Tar balls and crude oil “mousse” entered Perdido Bay in northwest Florida, near the tourist haven of Pensacola, late on Wednesday, prompting state and local officials to step up skimming operations before it tainted spawning areas.
Red snapper, grouper and speckled trout are among the fish that spawn there. Neighboring Alabama’s primary oyster beds also are in the same area.
Mike Sole, secretary of the Florida Department of Environmental Protection, said the heavier concentrations should continue to arrive on northwest Florida shores over the next several days.
“We’re going to continue to see this type of impact for the next 72 hours,” Sole said. “We really need to keep our attention on this.”

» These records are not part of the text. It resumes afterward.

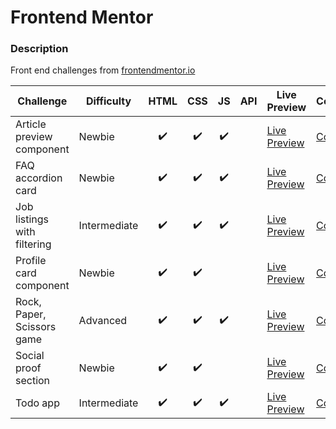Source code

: # Frontend Mentor

### Description

Front end challenges from [frontendmentor.io](http://frontendmentor.io)

| Challenge                   | Difficulty   | HTML | CSS | JS  | API | Live Preview                                                                                                    | Code                                             |
| --------------------------- | ------------ | :--: | :-: | :-: | :-: | --------------------------------------------------------------------------------------------------------------- | ------------------------------------------------ |
| Article preview component   | Newbie       |  ✔️  | ✔️  | ✔️  |     | [Live Preview](https://bobthered.github.io/frontendmentor.io/challenges/article-preview-component/index.html)   | [Code](./challenges/article-preview-component)   |
| FAQ accordion card          | Newbie       |  ✔️  | ✔️  | ✔️  |     | [Live Preview](https://bobthered.github.io/frontendmentor.io/challenges/faq-accordion-card-main/)               | [Code](./challenges/faq-accordion-card)          |
| Job listings with filtering | Intermediate |  ✔️  | ✔️  | ✔️  |     | [Live Preview](https://bobthered.github.io/frontendmentor.io/challenges/job-listings-with-filtering/index.html) | [Code](./challenges/job-listings-with-filtering) |
| Profile card component      | Newbie       |  ✔️  | ✔️  |     |     | [Live Preview](https://bobthered.github.io/frontendmentor.io/challenges/profile-card-component-main/)           | [Code](./challenges/profile-card-component-main) |
| Rock, Paper, Scissors game  | Advanced     |  ✔️  | ✔️  | ✔️  |     | [Live Preview](https://bobthered.github.io/frontendmentor.io/challenges/rock-paper-scissors/index.html)         | [Code](./challenges/rock-paper-scissors)         |
| Social proof section        | Newbie       |  ✔️  | ✔️  |     |     | [Live Preview](https://bobthered.github.io/frontendmentor.io/challenges/social-proof-section/)                  | [Code](./challenges/social-proof-section)        |
| Todo app                    | Intermediate |  ✔️  | ✔️  | ✔️  |     | [Live Preview](https://bobthered.github.io/frontendmentor.io/challenges/todo-app/index.html)                    | [Code](./challenges/todo-app)                    |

Florida Attorney General Bill McCollum sent a letter to BP demanding that it put at least $2.5 billion into a dedicated escrow account to cover spill-related losses to the state and its residents.

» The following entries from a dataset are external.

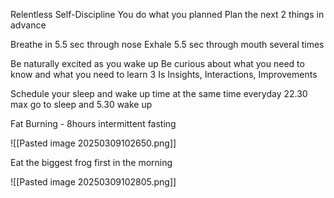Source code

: Relentless Self-Discipline
You do what you planned
Plan the next 2 things in advance

Breathe in 5.5 sec through nose
Exhale 5.5 sec through mouth several times

Be naturally excited as you wake up
Be curious about what you need to know and what you need to learn
3 Is
Insights, Interactions, Improvements

Schedule your sleep and wake up time at the same time everyday
22.30 max go to sleep and 5.30 wake up

Fat Burning - 8hours intermittent fasting

![[Pasted image 20250309102650.png]]


Eat the biggest frog first in the morning

![[Pasted image 20250309102805.png]]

McCollum, in a close race for the Republican gubernatorial nomination, said the account was essential as Florida braced for what would likely be a “staggering blow” to its economy, with a significant impact on workers and government revenues.
The $2.5 billion is based on an economist’s estimate of potential losses in 23 Gulf Coast counties in tourism-dependent Florida.
The spill, which began when an offshore rig exploded on April 20, killing 11 workers, has cost BP $1.43 billion so far, according to the company’s estimates.
The consistency of the oil washing ashore in northwest Florida, a cross between tar balls and fresh crude, has made collection difficult. Oil absorbing booms have been ineffective and skimmers have struggled to pick up the debris in an inland waterway shared by Florida and Alabama, local officials said.
Spill clean-up and containment efforts have been hampered by breakdowns in communication between local monitors, state officials and representatives of the Unified Command Center — grouping BP and Transocean Ltd. with federal agencies — in Mobile, Alabama, officials said.
“We need to figure out how to be proactive and not just react to reports,” Sole said.
Debris from the spill reached the Panhandle region of northwest Florida late last week. But until Wednesday it had been limited to relatively small tar balls, washing up on some white-sand beaches.
State meteorologist Amy Godsey said a prevailing Gulf of Mexico current known as “The Loop” has begun to reattach itself to a more northerly “Loop Ring” that has kept the bulk of spilled oil from working its way into the Straits of Florida.
Oceanographers say it now seems likely that oil from the spill will enter the Straits. If that occurred, oil would be carried by the Gulf Stream along Florida’s heavily populated Atlantic coast and then further up the U.S. eastern seaboard, they say.